• _What you will do_:
Within the records, find every line that includes the word "phone" and copy it.

• _Data provided_:
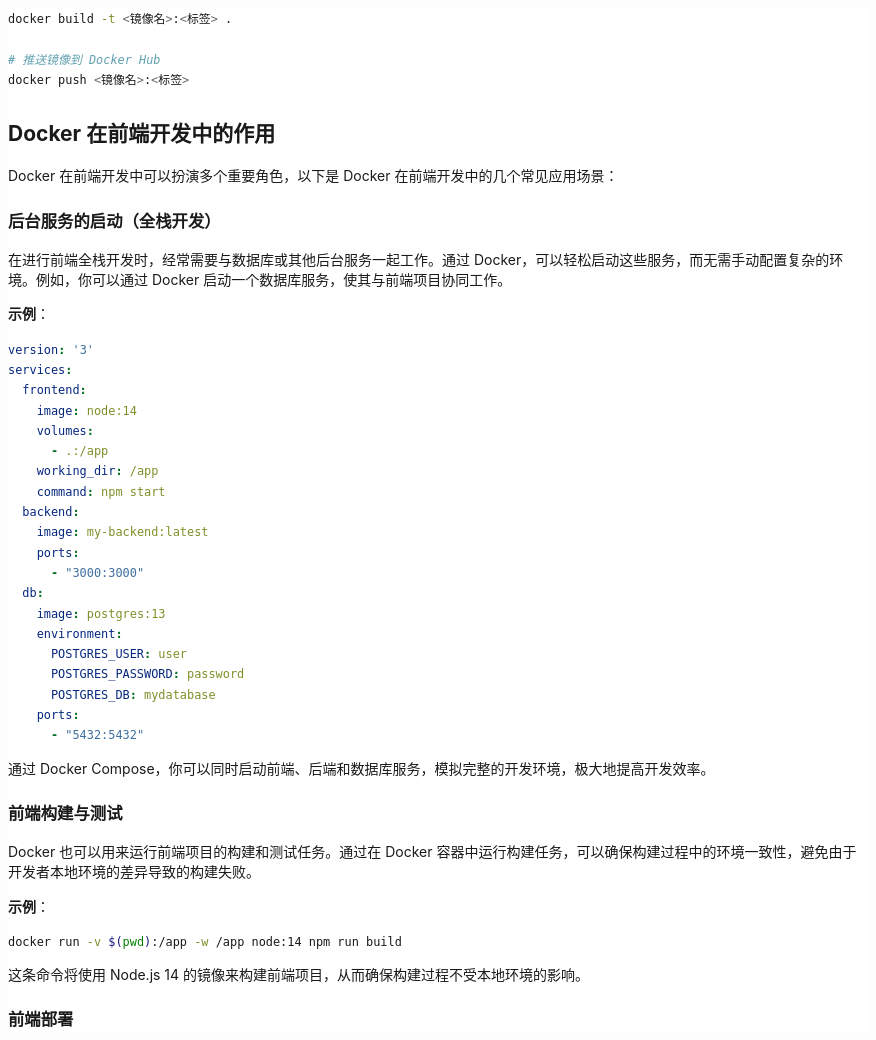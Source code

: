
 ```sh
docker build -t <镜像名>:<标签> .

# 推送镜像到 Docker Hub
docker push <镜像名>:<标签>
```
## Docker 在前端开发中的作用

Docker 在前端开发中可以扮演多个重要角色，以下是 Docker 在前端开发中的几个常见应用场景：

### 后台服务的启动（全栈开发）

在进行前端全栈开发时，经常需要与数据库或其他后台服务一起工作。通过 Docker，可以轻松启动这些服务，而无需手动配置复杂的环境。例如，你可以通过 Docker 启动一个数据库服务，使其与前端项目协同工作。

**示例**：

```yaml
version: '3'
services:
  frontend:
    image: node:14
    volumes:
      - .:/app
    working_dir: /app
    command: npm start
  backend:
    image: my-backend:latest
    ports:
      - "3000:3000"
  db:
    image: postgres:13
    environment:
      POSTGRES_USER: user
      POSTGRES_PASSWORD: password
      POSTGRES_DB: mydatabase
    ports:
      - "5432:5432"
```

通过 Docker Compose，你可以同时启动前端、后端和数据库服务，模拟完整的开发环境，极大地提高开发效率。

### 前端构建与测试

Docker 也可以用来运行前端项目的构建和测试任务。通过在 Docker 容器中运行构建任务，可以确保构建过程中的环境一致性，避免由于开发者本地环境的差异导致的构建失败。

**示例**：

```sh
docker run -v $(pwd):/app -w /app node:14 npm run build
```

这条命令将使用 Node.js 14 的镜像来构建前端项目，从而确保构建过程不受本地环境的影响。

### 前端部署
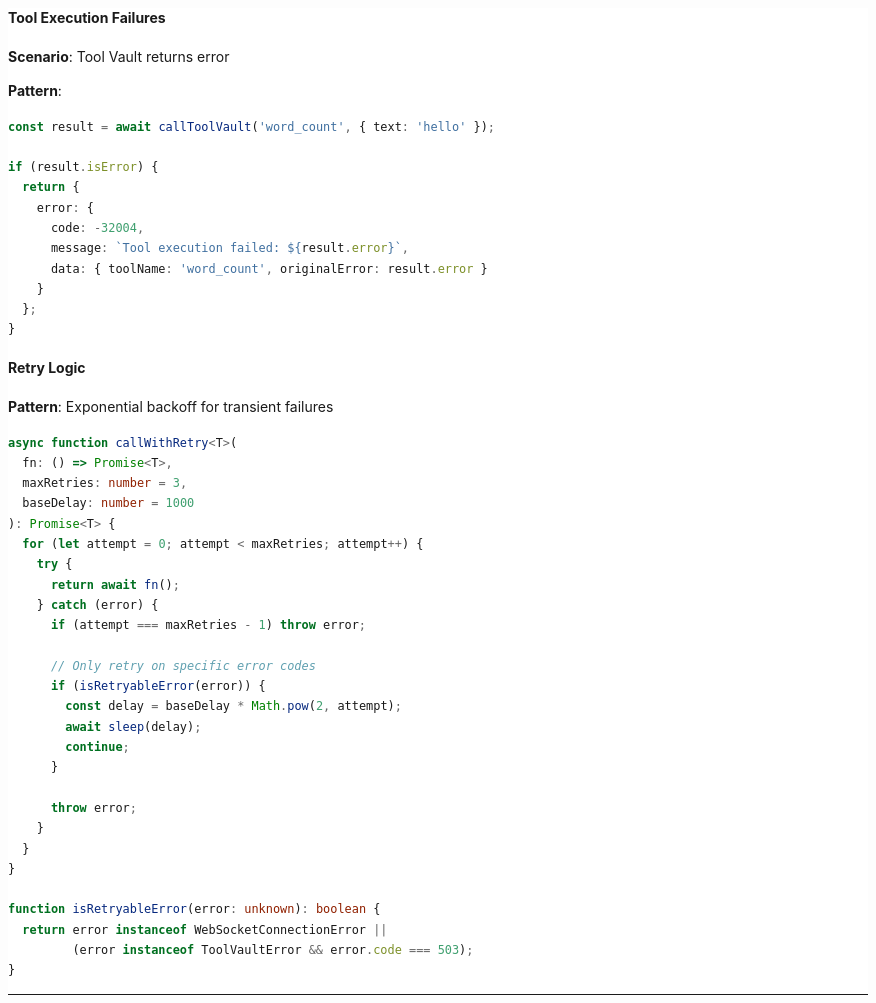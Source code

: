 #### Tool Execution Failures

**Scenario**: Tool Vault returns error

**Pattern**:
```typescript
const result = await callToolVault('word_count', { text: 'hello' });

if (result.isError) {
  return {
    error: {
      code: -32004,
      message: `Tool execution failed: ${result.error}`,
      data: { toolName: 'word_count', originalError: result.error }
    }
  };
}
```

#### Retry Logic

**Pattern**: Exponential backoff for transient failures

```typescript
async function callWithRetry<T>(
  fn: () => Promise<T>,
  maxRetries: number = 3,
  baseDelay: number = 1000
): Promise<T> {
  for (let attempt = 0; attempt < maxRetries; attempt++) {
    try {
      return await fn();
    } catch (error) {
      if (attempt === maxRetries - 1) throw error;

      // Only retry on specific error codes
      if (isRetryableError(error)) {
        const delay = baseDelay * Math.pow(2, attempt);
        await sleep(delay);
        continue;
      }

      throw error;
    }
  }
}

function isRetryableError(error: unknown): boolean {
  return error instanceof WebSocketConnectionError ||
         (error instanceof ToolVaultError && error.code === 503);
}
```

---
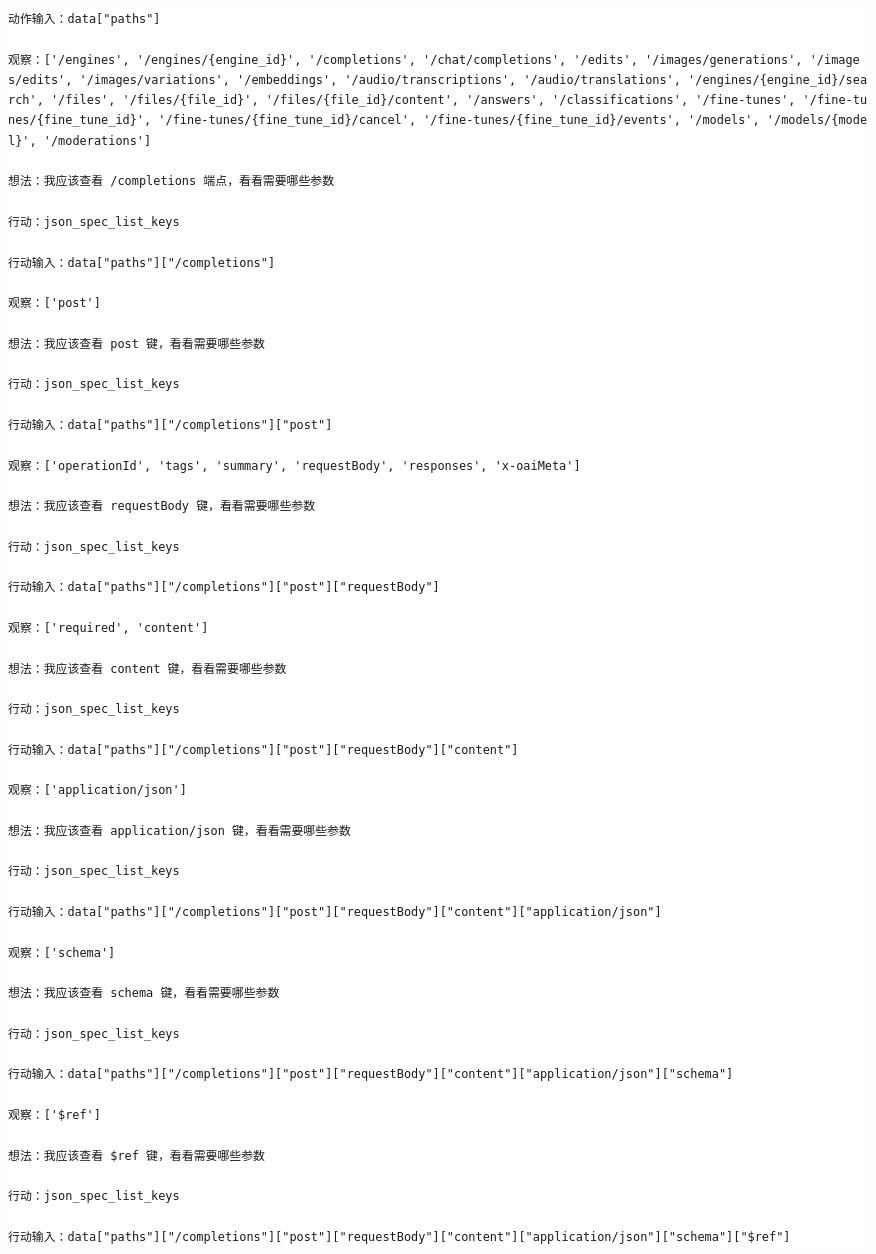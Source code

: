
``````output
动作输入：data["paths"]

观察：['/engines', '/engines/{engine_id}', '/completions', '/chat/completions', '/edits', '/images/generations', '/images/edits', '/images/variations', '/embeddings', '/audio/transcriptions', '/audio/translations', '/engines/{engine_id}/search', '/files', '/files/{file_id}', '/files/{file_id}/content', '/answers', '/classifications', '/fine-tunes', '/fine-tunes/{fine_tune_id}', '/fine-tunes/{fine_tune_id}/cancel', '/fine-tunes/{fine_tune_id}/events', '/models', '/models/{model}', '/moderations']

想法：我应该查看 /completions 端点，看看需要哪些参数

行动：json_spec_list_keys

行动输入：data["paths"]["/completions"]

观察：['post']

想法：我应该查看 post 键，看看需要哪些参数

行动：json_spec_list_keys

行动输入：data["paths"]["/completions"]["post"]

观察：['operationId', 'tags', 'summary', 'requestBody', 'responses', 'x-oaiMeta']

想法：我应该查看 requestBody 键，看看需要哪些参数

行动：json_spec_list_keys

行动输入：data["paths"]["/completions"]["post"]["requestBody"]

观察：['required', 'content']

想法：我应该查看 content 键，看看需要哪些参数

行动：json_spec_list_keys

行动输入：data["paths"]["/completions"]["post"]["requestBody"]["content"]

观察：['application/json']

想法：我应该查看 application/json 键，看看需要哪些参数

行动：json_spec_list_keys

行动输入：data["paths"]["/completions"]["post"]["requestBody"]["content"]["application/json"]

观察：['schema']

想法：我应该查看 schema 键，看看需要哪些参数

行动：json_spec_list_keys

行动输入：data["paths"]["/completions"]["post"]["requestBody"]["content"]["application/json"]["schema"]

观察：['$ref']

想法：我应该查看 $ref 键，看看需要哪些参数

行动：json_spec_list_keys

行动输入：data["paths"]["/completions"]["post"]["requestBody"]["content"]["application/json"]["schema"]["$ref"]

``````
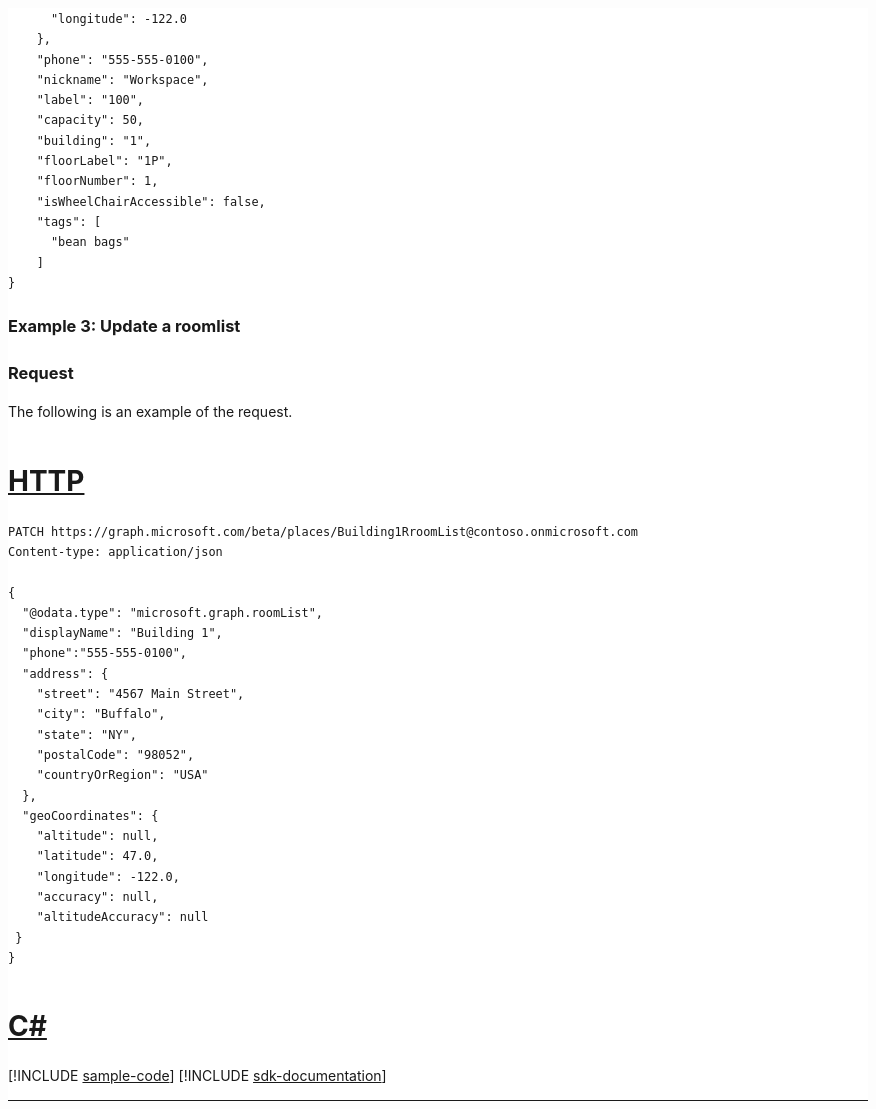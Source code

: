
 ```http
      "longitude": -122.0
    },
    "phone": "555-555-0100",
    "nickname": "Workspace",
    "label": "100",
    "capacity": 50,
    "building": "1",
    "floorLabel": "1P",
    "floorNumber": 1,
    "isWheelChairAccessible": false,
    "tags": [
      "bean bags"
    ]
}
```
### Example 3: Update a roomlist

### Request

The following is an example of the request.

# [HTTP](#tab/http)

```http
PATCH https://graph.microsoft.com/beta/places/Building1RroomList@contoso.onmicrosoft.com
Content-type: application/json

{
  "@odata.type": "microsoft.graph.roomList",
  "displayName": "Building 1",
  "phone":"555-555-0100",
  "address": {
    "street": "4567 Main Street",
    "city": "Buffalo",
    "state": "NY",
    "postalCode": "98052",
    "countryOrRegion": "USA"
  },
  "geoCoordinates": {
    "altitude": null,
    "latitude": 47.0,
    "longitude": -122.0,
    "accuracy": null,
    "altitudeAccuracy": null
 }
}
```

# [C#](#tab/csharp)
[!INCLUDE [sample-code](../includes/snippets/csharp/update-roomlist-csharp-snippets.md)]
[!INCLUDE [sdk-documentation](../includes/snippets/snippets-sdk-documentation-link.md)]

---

• _The answer_:
    "phone": "555-555-0100",
  "phone":"555-555-0100",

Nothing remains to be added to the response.